Top of Provided data
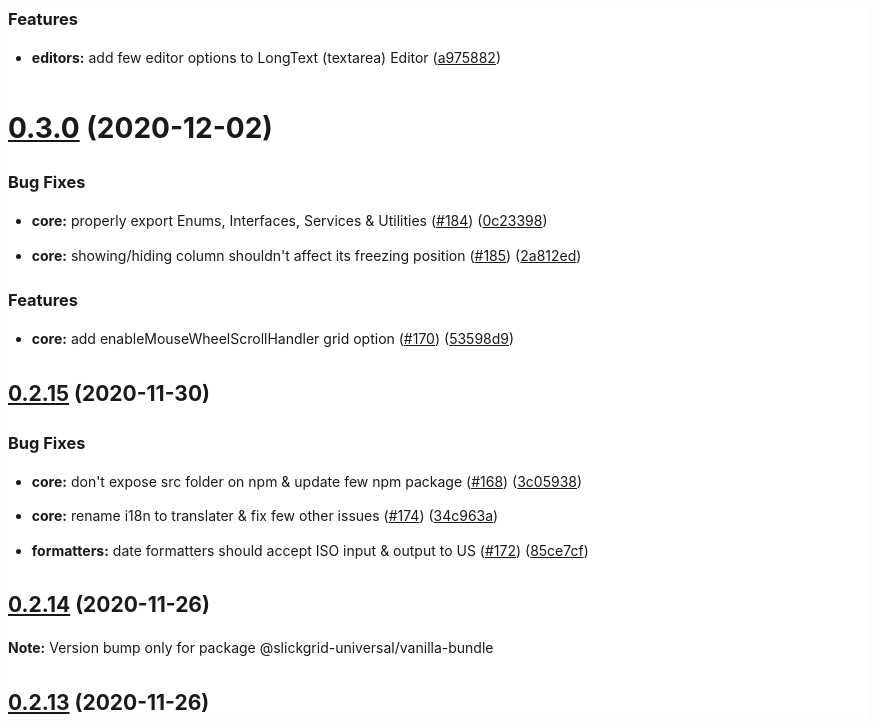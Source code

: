 ### Features

* **editors:** add few editor options to LongText (textarea) Editor ([a975882](https://github.com/ghiscoding/slickgrid-universal/commit/a975882ce0772728a7bcd2bc75131d650b093144))

# [0.3.0](https://github.com/ghiscoding/slickgrid-universal/compare/v0.2.15...v0.3.0) (2020-12-02)

### Bug Fixes

* **core:** properly export Enums, Interfaces, Services & Utilities ([#184](https://github.com/ghiscoding/slickgrid-universal/issues/184)) ([0c23398](https://github.com/ghiscoding/slickgrid-universal/commit/0c233984a6e9d718659c119b65a95d6c38d36b0c))

* **core:** showing/hiding column shouldn't affect its freezing position ([#185](https://github.com/ghiscoding/slickgrid-universal/issues/185)) ([2a812ed](https://github.com/ghiscoding/slickgrid-universal/commit/2a812edb82c8004ab43df224c67ede228ab72c00))

### Features

* **core:** add enableMouseWheelScrollHandler grid option ([#170](https://github.com/ghiscoding/slickgrid-universal/issues/170)) ([53598d9](https://github.com/ghiscoding/slickgrid-universal/commit/53598d9bf36d26c41e7587dd74678687ba47fb3d))

## [0.2.15](https://github.com/ghiscoding/slickgrid-universal/compare/v0.2.0...v0.2.15) (2020-11-30)

### Bug Fixes

* **core:** don't expose src folder on npm & update few npm package ([#168](https://github.com/ghiscoding/slickgrid-universal/issues/168)) ([3c05938](https://github.com/ghiscoding/slickgrid-universal/commit/3c059381b35bba88ea98d0206692c912c625f227))

* **core:** rename i18n to translater & fix few other issues ([#174](https://github.com/ghiscoding/slickgrid-universal/issues/174)) ([34c963a](https://github.com/ghiscoding/slickgrid-universal/commit/34c963a2bcef1b841d3c62ea405a4bc49be98a5c))

* **formatters:** date formatters should accept ISO input & output to US ([#172](https://github.com/ghiscoding/slickgrid-universal/issues/172)) ([85ce7cf](https://github.com/ghiscoding/slickgrid-universal/commit/85ce7cf3636d5bb43d3ef18ec6998bb0c423d218))

## [0.2.14](https://github.com/ghiscoding/slickgrid-universal/compare/@slickgrid-universal/vanilla-bundle@0.2.13...@slickgrid-universal/vanilla-bundle@0.2.14) (2020-11-26)

**Note:** Version bump only for package @slickgrid-universal/vanilla-bundle

## [0.2.13](https://github.com/ghiscoding/slickgrid-universal/compare/@slickgrid-universal/vanilla-bundle@0.2.12...@slickgrid-universal/vanilla-bundle@0.2.13) (2020-11-26)
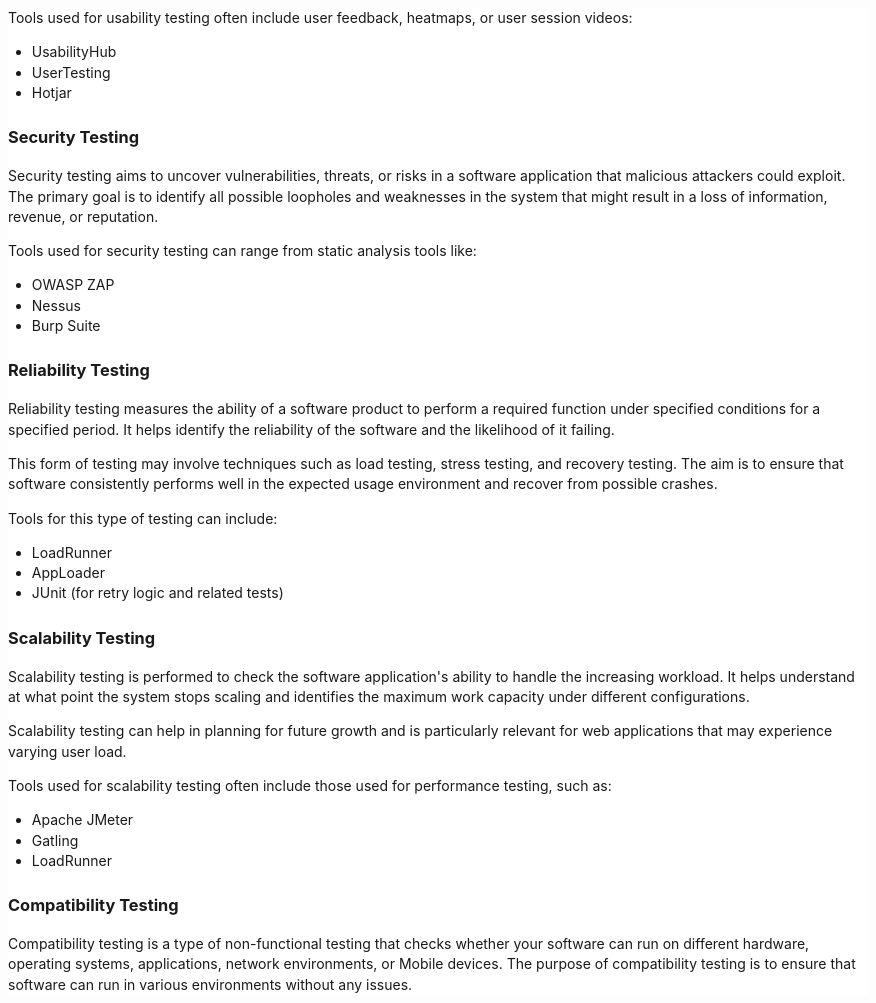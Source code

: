 Tools used for usability testing often include user feedback, heatmaps, or user session videos:

- UsabilityHub
- UserTesting
- Hotjar

### **Security Testing**

Security testing aims to uncover vulnerabilities, threats, or risks in a software application that malicious attackers could exploit. The primary goal is to identify all possible loopholes and weaknesses in the system that might result in a loss of information, revenue, or reputation.

Tools used for security testing can range from static analysis tools like:

- OWASP ZAP
- Nessus
- Burp Suite

### **Reliability Testing**

Reliability testing measures the ability of a software product to perform a required function under specified conditions for a specified period. It helps identify the reliability of the software and the likelihood of it failing.

This form of testing may involve techniques such as load testing, stress testing, and recovery testing. The aim is to ensure that software consistently performs well in the expected usage environment and recover from possible crashes.

Tools for this type of testing can include:

- LoadRunner
- AppLoader
- JUnit (for retry logic and related tests)

### **Scalability Testing**

Scalability testing is performed to check the software application's ability to handle the increasing workload. It helps understand at what point the system stops scaling and identifies the maximum work capacity under different configurations.

Scalability testing can help in planning for future growth and is particularly relevant for web applications that may experience varying user load.

Tools used for scalability testing often include those used for performance testing, such as:

- Apache JMeter
- Gatling
- LoadRunner

### **Compatibility Testing**

Compatibility testing is a type of non-functional testing that checks whether your software can run on different hardware, operating systems, applications, network environments, or Mobile devices. The purpose of compatibility testing is to ensure that software can run in various environments without any issues.
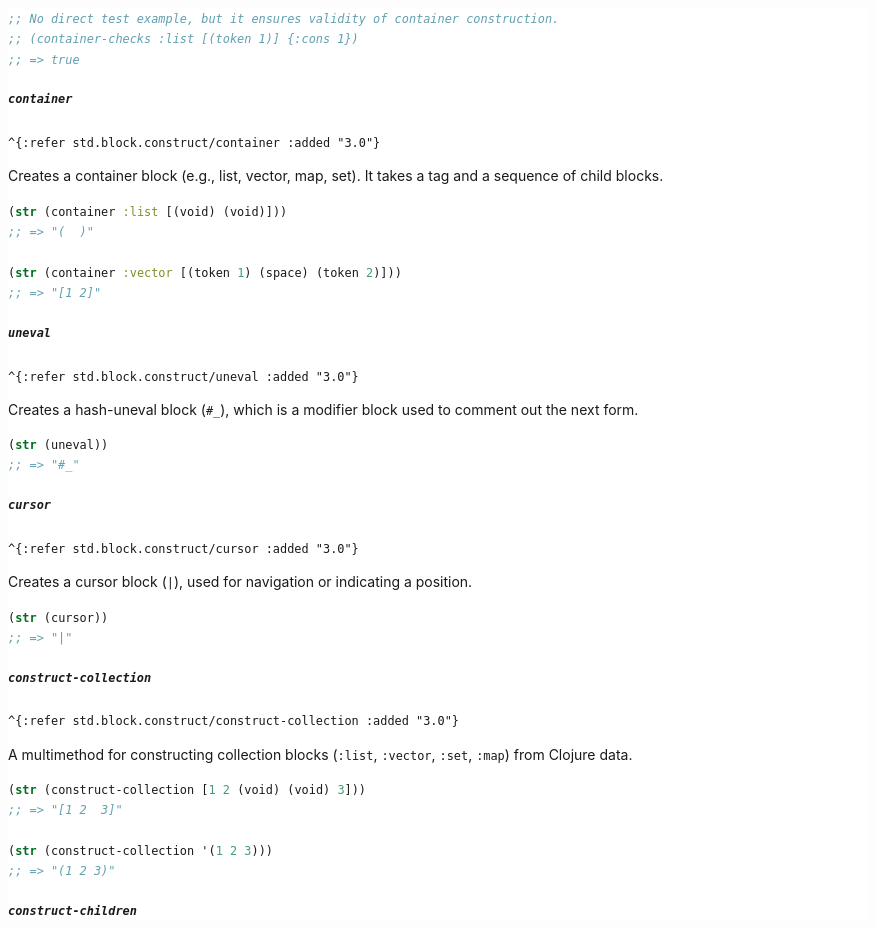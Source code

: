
 ```clojure
;; No direct test example, but it ensures validity of container construction.
;; (container-checks :list [(token 1)] {:cons 1})
;; => true
```

##### `container`

`^{:refer std.block.construct/container :added "3.0"}`

Creates a container block (e.g., list, vector, map, set). It takes a tag and a sequence of child blocks.

```clojure
(str (container :list [(void) (void)]))
;; => "(  )"

(str (container :vector [(token 1) (space) (token 2)]))
;; => "[1 2]"
```

##### `uneval`

`^{:refer std.block.construct/uneval :added "3.0"}`

Creates a hash-uneval block (`#_`), which is a modifier block used to comment out the next form.

```clojure
(str (uneval))
;; => "#_"
```

##### `cursor`

`^{:refer std.block.construct/cursor :added "3.0"}`

Creates a cursor block (`|`), used for navigation or indicating a position.

```clojure
(str (cursor))
;; => "|"
```

##### `construct-collection`

`^{:refer std.block.construct/construct-collection :added "3.0"}`

A multimethod for constructing collection blocks (`:list`, `:vector`, `:set`, `:map`) from Clojure data.

```clojure
(str (construct-collection [1 2 (void) (void) 3]))
;; => "[1 2  3]"

(str (construct-collection '(1 2 3)))
;; => "(1 2 3)"
```

##### `construct-children`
Bottom of Provided data
To do
Give the data above again, exactly and completely. No pictures go in.

Exercise output
Source code

: ### Features

* **editors:** add few editor options to LongText (textarea) Editor ([a975882](https://github.com/ghiscoding/slickgrid-universal/commit/a975882ce0772728a7bcd2bc75131d650b093144))

# [0.3.0](https://github.com/ghiscoding/slickgrid-universal/compare/v0.2.15...v0.3.0) (2020-12-02)

### Bug Fixes

* **core:** properly export Enums, Interfaces, Services & Utilities ([#184](https://github.com/ghiscoding/slickgrid-universal/issues/184)) ([0c23398](https://github.com/ghiscoding/slickgrid-universal/commit/0c233984a6e9d718659c119b65a95d6c38d36b0c))

* **core:** showing/hiding column shouldn't affect its freezing position ([#185](https://github.com/ghiscoding/slickgrid-universal/issues/185)) ([2a812ed](https://github.com/ghiscoding/slickgrid-universal/commit/2a812edb82c8004ab43df224c67ede228ab72c00))

### Features

* **core:** add enableMouseWheelScrollHandler grid option ([#170](https://github.com/ghiscoding/slickgrid-universal/issues/170)) ([53598d9](https://github.com/ghiscoding/slickgrid-universal/commit/53598d9bf36d26c41e7587dd74678687ba47fb3d))

## [0.2.15](https://github.com/ghiscoding/slickgrid-universal/compare/v0.2.0...v0.2.15) (2020-11-30)

### Bug Fixes

* **core:** don't expose src folder on npm & update few npm package ([#168](https://github.com/ghiscoding/slickgrid-universal/issues/168)) ([3c05938](https://github.com/ghiscoding/slickgrid-universal/commit/3c059381b35bba88ea98d0206692c912c625f227))

* **core:** rename i18n to translater & fix few other issues ([#174](https://github.com/ghiscoding/slickgrid-universal/issues/174)) ([34c963a](https://github.com/ghiscoding/slickgrid-universal/commit/34c963a2bcef1b841d3c62ea405a4bc49be98a5c))

* **formatters:** date formatters should accept ISO input & output to US ([#172](https://github.com/ghiscoding/slickgrid-universal/issues/172)) ([85ce7cf](https://github.com/ghiscoding/slickgrid-universal/commit/85ce7cf3636d5bb43d3ef18ec6998bb0c423d218))

## [0.2.14](https://github.com/ghiscoding/slickgrid-universal/compare/@slickgrid-universal/vanilla-bundle@0.2.13...@slickgrid-universal/vanilla-bundle@0.2.14) (2020-11-26)

**Note:** Version bump only for package @slickgrid-universal/vanilla-bundle

## [0.2.13](https://github.com/ghiscoding/slickgrid-universal/compare/@slickgrid-universal/vanilla-bundle@0.2.12...@slickgrid-universal/vanilla-bundle@0.2.13) (2020-11-26)
Source code

: Tools used for usability testing often include user feedback, heatmaps, or user session videos:

- UsabilityHub
- UserTesting
- Hotjar

### **Security Testing**

Security testing aims to uncover vulnerabilities, threats, or risks in a software application that malicious attackers could exploit. The primary goal is to identify all possible loopholes and weaknesses in the system that might result in a loss of information, revenue, or reputation.

Tools used for security testing can range from static analysis tools like:

- OWASP ZAP
- Nessus
- Burp Suite

### **Reliability Testing**

Reliability testing measures the ability of a software product to perform a required function under specified conditions for a specified period. It helps identify the reliability of the software and the likelihood of it failing.

This form of testing may involve techniques such as load testing, stress testing, and recovery testing. The aim is to ensure that software consistently performs well in the expected usage environment and recover from possible crashes.

Tools for this type of testing can include:

- LoadRunner
- AppLoader
- JUnit (for retry logic and related tests)

### **Scalability Testing**

Scalability testing is performed to check the software application's ability to handle the increasing workload. It helps understand at what point the system stops scaling and identifies the maximum work capacity under different configurations.

Scalability testing can help in planning for future growth and is particularly relevant for web applications that may experience varying user load.

Tools used for scalability testing often include those used for performance testing, such as:

- Apache JMeter
- Gatling
- LoadRunner

### **Compatibility Testing**

Compatibility testing is a type of non-functional testing that checks whether your software can run on different hardware, operating systems, applications, network environments, or Mobile devices. The purpose of compatibility testing is to ensure that software can run in various environments without any issues.
Source code

:
 ```clojure
;; No direct test example, but it ensures validity of container construction.
;; (container-checks :list [(token 1)] {:cons 1})
;; => true
```

##### `container`

`^{:refer std.block.construct/container :added "3.0"}`

Creates a container block (e.g., list, vector, map, set). It takes a tag and a sequence of child blocks.

```clojure
(str (container :list [(void) (void)]))
;; => "(  )"

(str (container :vector [(token 1) (space) (token 2)]))
;; => "[1 2]"
```

##### `uneval`

`^{:refer std.block.construct/uneval :added "3.0"}`

Creates a hash-uneval block (`#_`), which is a modifier block used to comment out the next form.

```clojure
(str (uneval))
;; => "#_"
```

##### `cursor`

`^{:refer std.block.construct/cursor :added "3.0"}`

Creates a cursor block (`|`), used for navigation or indicating a position.

```clojure
(str (cursor))
;; => "|"
```

##### `construct-collection`

`^{:refer std.block.construct/construct-collection :added "3.0"}`

A multimethod for constructing collection blocks (`:list`, `:vector`, `:set`, `:map`) from Clojure data.

```clojure
(str (construct-collection [1 2 (void) (void) 3]))
;; => "[1 2  3]"

(str (construct-collection '(1 2 3)))
;; => "(1 2 3)"
```

##### `construct-children`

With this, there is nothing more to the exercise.